Haydi gelin biz de bir ekonominin en önemli üç göstergesi olan ve “üçlü sacayak” olarak nitelendirilen kur, faiz ve enflasyon oranları üzerinden biraz nostalji yapalım ve hafızalarımızı tazeleyelim. Ekonominin nereden nereye geldiğini ana hatları ile analiz edelim. Tüm veriler Merkez Bankası ve TÜİK resmi sitelerinden alınmıştır.
USD/TL Döviz Kuru:
(Kaynak: https://evds2.tcmb.gov.tr/)
20 yıl önce Kasım 2002 seçimleri ile iktidara gelen AKP, 1.58 ile devraldığı USD/TL kurunu Eylül 2022 itibariyle 18.23’e kadar yükseltmeyi başarmış görünüyor. 20 yılda döviz kurundaki artış inanılmaz: % 1.054 (YÜZDE BİN ELLİ DÖRT). Grafikte dikkat çeken bir ayrıntı da, 2014 Aralık ayından itibaren kur artışının önüne geçilememiş olması ve her ay daha da fazla oranda artmasıdır.
Enflasyon Oranı:
AKP 2002 seçimlerinde %31.77 ile devraldığı enflasyonu, 2022 Ağustos itibariyle % 80.21’e yükseltmeyi “başardı”. Oysa enflasyon oranı 2011’de %3.99 ile en düşük seviyeye indirilmişti.

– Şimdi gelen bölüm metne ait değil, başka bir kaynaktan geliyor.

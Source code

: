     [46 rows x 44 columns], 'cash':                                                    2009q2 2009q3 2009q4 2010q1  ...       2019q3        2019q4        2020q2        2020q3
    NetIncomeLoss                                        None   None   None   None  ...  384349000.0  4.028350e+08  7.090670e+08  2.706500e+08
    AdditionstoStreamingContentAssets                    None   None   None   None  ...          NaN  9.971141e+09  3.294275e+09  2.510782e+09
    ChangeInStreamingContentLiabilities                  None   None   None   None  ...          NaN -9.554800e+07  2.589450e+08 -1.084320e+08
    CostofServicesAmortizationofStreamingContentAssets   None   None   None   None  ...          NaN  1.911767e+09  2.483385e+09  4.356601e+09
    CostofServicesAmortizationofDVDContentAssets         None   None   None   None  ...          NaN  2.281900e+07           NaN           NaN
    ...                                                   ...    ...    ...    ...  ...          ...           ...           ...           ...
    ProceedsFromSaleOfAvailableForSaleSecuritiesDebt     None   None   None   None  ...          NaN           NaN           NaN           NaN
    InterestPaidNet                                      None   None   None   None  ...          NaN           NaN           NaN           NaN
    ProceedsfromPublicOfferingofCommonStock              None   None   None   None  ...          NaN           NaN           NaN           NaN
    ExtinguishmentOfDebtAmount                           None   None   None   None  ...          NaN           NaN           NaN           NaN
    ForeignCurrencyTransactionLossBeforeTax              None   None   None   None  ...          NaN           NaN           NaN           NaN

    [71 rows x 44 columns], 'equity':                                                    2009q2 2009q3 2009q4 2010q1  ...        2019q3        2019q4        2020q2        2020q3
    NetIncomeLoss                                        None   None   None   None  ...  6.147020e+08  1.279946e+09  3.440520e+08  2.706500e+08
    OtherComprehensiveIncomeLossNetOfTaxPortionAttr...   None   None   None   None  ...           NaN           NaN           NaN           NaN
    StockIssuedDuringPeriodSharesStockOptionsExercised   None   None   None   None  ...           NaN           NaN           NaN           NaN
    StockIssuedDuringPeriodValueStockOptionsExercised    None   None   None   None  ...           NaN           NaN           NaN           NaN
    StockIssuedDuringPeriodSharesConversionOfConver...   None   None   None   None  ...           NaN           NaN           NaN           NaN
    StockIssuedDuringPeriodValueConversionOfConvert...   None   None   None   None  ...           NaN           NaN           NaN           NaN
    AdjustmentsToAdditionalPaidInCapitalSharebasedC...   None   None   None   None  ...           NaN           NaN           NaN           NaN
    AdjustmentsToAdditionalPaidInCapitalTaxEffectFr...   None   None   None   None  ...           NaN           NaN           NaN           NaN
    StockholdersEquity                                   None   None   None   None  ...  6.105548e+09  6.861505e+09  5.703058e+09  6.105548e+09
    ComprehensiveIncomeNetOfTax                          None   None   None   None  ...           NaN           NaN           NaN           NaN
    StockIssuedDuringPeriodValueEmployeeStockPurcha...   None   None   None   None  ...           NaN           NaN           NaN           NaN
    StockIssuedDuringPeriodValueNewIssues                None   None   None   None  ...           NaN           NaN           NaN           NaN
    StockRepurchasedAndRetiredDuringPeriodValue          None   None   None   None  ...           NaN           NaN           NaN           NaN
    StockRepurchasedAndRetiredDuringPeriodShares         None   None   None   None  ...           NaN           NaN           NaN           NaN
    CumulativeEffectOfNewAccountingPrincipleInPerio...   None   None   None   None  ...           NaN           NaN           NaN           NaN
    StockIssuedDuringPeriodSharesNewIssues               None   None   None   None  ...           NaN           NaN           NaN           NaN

Çünkü ekonomi yönetiminde işin ehli kişiler istihdam edilmişti, piyasalarla inatlaşılmıyordu. Ekonomi, bilimsel ve tecrübe edilmiş kurallara göre yönetiliyordu. 20 yılın sonunda enflasyon oranındaki artış da ibretlik: % 154 (YÜZDE YÜZ ELLİ DÖRT).
Faiz Oranı:
AKP’nin en başarılı olduğu alan faiz oranları olmuş gözüküyor. Zira 2002 yılında %51 olarak devraldığı gösterge faizi oranını 20 yıl sonunda %14.5’a kadar düşürmüş. Bu dışarıdan bakanlar için bir başarı gibi gözükse de, aslında tam bir başarısızlık. Zira ekonomi yönetiminde faiz oranları piyasalara müdahale ve ekonominin diğer sacayakları olan kur ile enflasyonu hedeflenen düzeye getirmek için kullanılan en önemli araçtır. Faiz oranları için daha önceden belirlenmiş ideal maksimum ya da minimum düzeyler yoktur. Bu yüzden faiz oranlarını yönetmek bir “sanat” olarak kabul edilir.
Örneğin 2002 Kasım ayında iktidara gelen AKP, gerek yurtiçi gerekse uluslararası para hareketlerinin bol olmasını (likidite fazlalığı) lehine çevirerek faizleri kademeli olarak düşürmeyi başardı.
Bu başarı kur ve enflasyonun da düşmesini sağladı.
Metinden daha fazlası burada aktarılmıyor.